[Stored data entries]
---+---
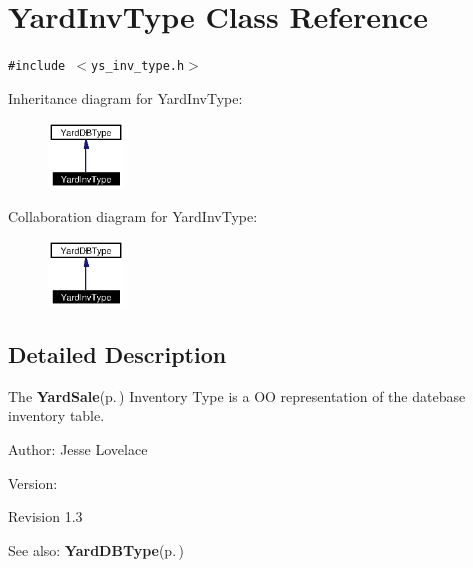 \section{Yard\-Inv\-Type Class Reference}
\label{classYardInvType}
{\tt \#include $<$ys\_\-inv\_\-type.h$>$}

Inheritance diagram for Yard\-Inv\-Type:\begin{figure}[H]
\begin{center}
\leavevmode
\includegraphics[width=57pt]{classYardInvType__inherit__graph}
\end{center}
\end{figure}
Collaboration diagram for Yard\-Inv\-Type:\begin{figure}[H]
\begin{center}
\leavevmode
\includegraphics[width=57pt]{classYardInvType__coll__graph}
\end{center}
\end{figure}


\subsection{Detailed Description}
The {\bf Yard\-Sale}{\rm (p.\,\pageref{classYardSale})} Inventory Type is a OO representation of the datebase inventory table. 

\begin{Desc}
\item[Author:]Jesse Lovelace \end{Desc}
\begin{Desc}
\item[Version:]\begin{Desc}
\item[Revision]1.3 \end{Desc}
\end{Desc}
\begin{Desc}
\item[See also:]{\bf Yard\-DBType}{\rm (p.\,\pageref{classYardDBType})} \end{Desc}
---+---
Brief:
Copy out each line of the records where the word "item" appears.

Task output:
\item[Author:]Jesse Lovelace \end{Desc}
\item[Version:]\begin{Desc}
\item[Revision]1.3 \end{Desc}
\item[See also:]{\bf Yard\-DBType}{\rm (p.\,\pageref{classYardDBType})} \end{Desc}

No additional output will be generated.